Where to massage: Listen to our video whilst on the floor where bub cannot roll or fall.
Never massage on a change table or bench. Remember eye contact is key.
NOTE: There are baby massage courses available with certified massage instructors. They are a wonderful way to learn appropriate stroke techniques, but in the meantime, don’t be afraid to touch your baby. It doesn’t have to be complicated and you do not have to be an expert.

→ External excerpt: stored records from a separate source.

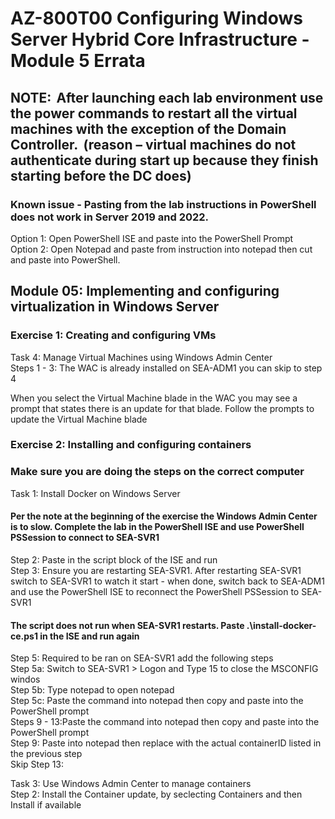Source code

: # AZ-800T00 Configuring Windows Server Hybrid Core Infrastructure - Module 5 Errata

## NOTE:  After launching each lab environment use the power commands to restart all the virtual machines with the exception of the Domain Controller.  (reason – virtual machines do not authenticate during start up because they finish starting before the DC does)  

### Known issue - Pasting from the lab instructions in PowerShell does not work in Server 2019 and 2022.<br>

Option 1:  Open PowerShell ISE and paste into the PowerShell Prompt <br>
Option 2:  Open Notepad and paste from instruction into notepad then cut and paste into PowerShell. <br>

## Module 05: Implementing and configuring virtualization in Windows Server 

### Exercise 1: Creating and configuring VMs
Task 4: Manage Virtual Machines using Windows Admin Center <br>
Steps 1 - 3: The WAC is already installed on SEA-ADM1 you can skip to step 4 <br>

When you select the Virtual Machine blade in the WAC you may see a prompt that states there is an update for that blade.  Follow the prompts to update the Virtual Machine blade <br>

### Exercise 2: Installing and configuring containers
### Make sure you are doing the steps on the correct computer

Task 1: Install Docker on Windows Server <br>
#### Per the note at the beginning of the exercise the Windows Admin Center is to slow.  Complete the lab in the PowerShell ISE and use PowerShell PSSession to connect to SEA-SVR1
Step 2: Paste in the script block of the ISE and run <br>
Step 3: Ensure you are restarting SEA-SVR1. After restarting SEA-SVR1 switch to SEA-SVR1 to watch it start - when done, switch back to SEA-ADM1 and use the PowerShell ISE to reconnect the PowerShell PSSession to SEA-SVR1 <br>
#### The script does not run when SEA-SVR1 restarts.  Paste .\install-docker-ce.ps1 in the ISE and run again
Step 5: Required to be ran on SEA-SVR1 add the following steps <br>
Step 5a: Switch to SEA-SVR1 > Logon and Type 15 to close the MSCONFIG windos <br>
Step 5b: Type notepad to open notepad <br>
Step 5c: Paste the command into notepad then copy and paste into the PowerShell prompt <br>
Steps 9 - 13:Paste the command into notepad then copy and paste into the PowerShell prompt <br>
Step 9: Paste into notepad then replace <containerID> with the actual containerID listed in the previous step <br>
Skip Step 13: <br>

Task 3: Use Windows Admin Center to manage containers <br>
Step 2: Install the Container update, by seclecting Containers and then Install if available <br>
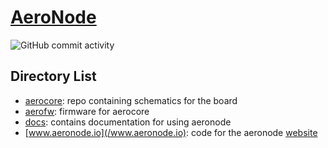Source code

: # [AeroNode](https://www.aeronode.io)

![GitHub commit activity](https://img.shields.io/github/commit-activity/t/koerolabs/aeronode)


## Directory List
- [aerocore](/aerocore): repo containing schematics for the board
- [aerofw](/aerofw): firmware for aerocore
- [docs](/docs): contains documentation for using aeronode
- [www.aeronode.io](/www.aeronode.io): code for the aeronode [website](https://www.aeronode.io/)
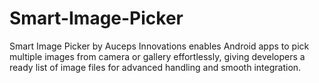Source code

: # Smart-Image-Picker
Smart Image Picker by Auceps Innovations enables Android apps to pick multiple images from camera or gallery effortlessly, giving developers a ready list of image files for advanced handling and smooth integration.

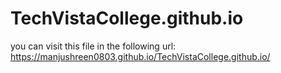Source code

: # TechVistaCollege.github.io

you can visit this file in the following url:
https://manjushreen0803.github.io/TechVistaCollege.github.io/
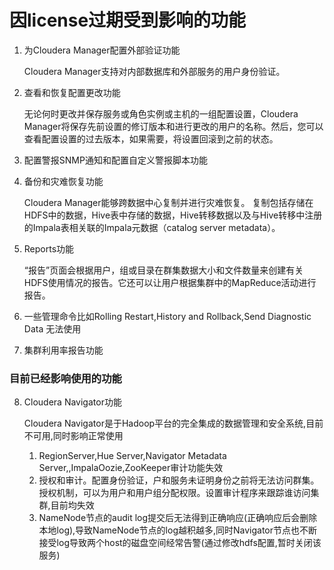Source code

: # 因license过期受到影响的功能
1. 为Cloudera Manager配置外部验证功能

    Cloudera Manager支持对内部数据库和外部服务的用户身份验证。

2. 查看和恢复配置更改功能

    无论何时更改并保存服务或角色实例或主机的一组配置设置，Cloudera Manager将保存先前设置的修订版本和进行更改的用户的名称。然后，您可以查看配置设置的过去版本，如果需要，将设置回滚到之前的状态。

3. 配置警报SNMP通知和配置自定义警报脚本功能
4. 备份和灾难恢复功能

    Cloudera Manager能够跨数据中心复制并进行灾难恢复。 复制包括存储在HDFS中的数据，Hive表中存储的数据，Hive转移数据以及与Hive转移中注册的Impala表相关联的Impala元数据（catalog server metadata）。

5. Reports功能

    “报告”页面会根据用户，组或目录在群集数据大小和文件数量来创建有关HDFS使用情况的报告。它还可以让用户根据集群中的MapReduce活动进行报告。

6. 一些管理命令比如Rolling Restart,History and Rollback,Send Diagnostic Data 无法使用
7. 集群利用率报告功能

### 目前已经影响使用的功能
8. Cloudera Navigator功能

    Cloudera Navigator是于Hadoop平台的完全集成的数据管理和安全系统,目前不可用,同时影响正常使用
    
    1. RegionServer,Hue Server,Navigator Metadata Server,,ImpalaOozie,ZooKeeper审计功能失效
    2. 授权和审计。配置身份验证，户和服务未证明身份之前将无法访问群集。授权机制，可以为用户和用户组分配权限。设置审计程序来跟踪谁访问集群,目前均失效
    3. NameNode节点的audit log提交后无法得到正确响应(正确响应后会删除本地log),导致NameNode节点的log越积越多,同时Navigator节点也不断接受log导致两个host的磁盘空间经常告警(通过修改hdfs配置,暂时关闭该服务)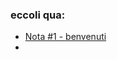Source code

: ### eccoli qua:

<!--
- [Pensiero #1 - La scuola al tempo del Covid](school_covid_it)
- [Pensiero #2 - Senso della Vita](meaning_of_life_it)
- [Pensiero #3 - Come dovrebbe essere realmente la scuola](scuola)
-->
- [Nota #1 - benvenuti](benvenuti)
- 
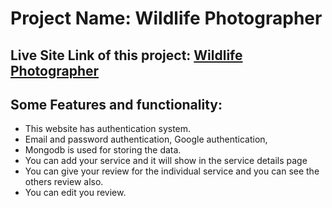# Project Name: Wildlife Photographer

## Live Site Link of this project: [Wildlife Photographer](https://wildlife-photography-5ef21.web.app/)

## Some Features and functionality:
* This website has authentication system.
* Email and password authentication, Google authentication, 
* Mongodb is used for storing the data.
* You can add your service and it will show in the service details page
* You can give your review for the individual service and you can see the others review also.
* You can edit you review.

Tips for your baby massage
Always ask for permission – start of association with healthy touch.
Helps parents also learn baby’s cues. Keep watch throughout the massage. If they show “no” signs such as clenched fists, grimacing, breaking eye contact, sneezing or blotchy red skin, then slow down or have a break or stop and try again another time.
Always keep one hand in contact with baby to help with the energy flow and let baby know that you are still there.
Ensure your bub is healthy – do not massage if they seem unwell or not themselves.
Talk, sign and hum to your baby during your massage.
Start low – legs are a great place to start as bub can see you through the massage and often less sensitive and intrusive to start with than other body parts. Build up to the back as they are on their tummy for that and they cannot see you.
KEEP IT SHORT – remember their awake time is so short, so most activities with young bubs are short and sweet. Oh and enjoy it. It is a beautiful time for both you and your baby.
Cold pressed, organic vegetable oil such as apricot kernel, sunflower oil or sweet almond oil. Always perform a patch test first on the leg at least 20 mins prior to observe if bub has any reaction.
If an allergic reaction occurs wash with warm soapy water The International Association of Infant Massage recommends fragrance free oils as other can irritate or overstimulate. It is also best that they are subtle and natural such as essential oils, not artificial. The product should not interfere with your baby smelling you. Avoid mineral oils also as they have not been proven to be safe for infants.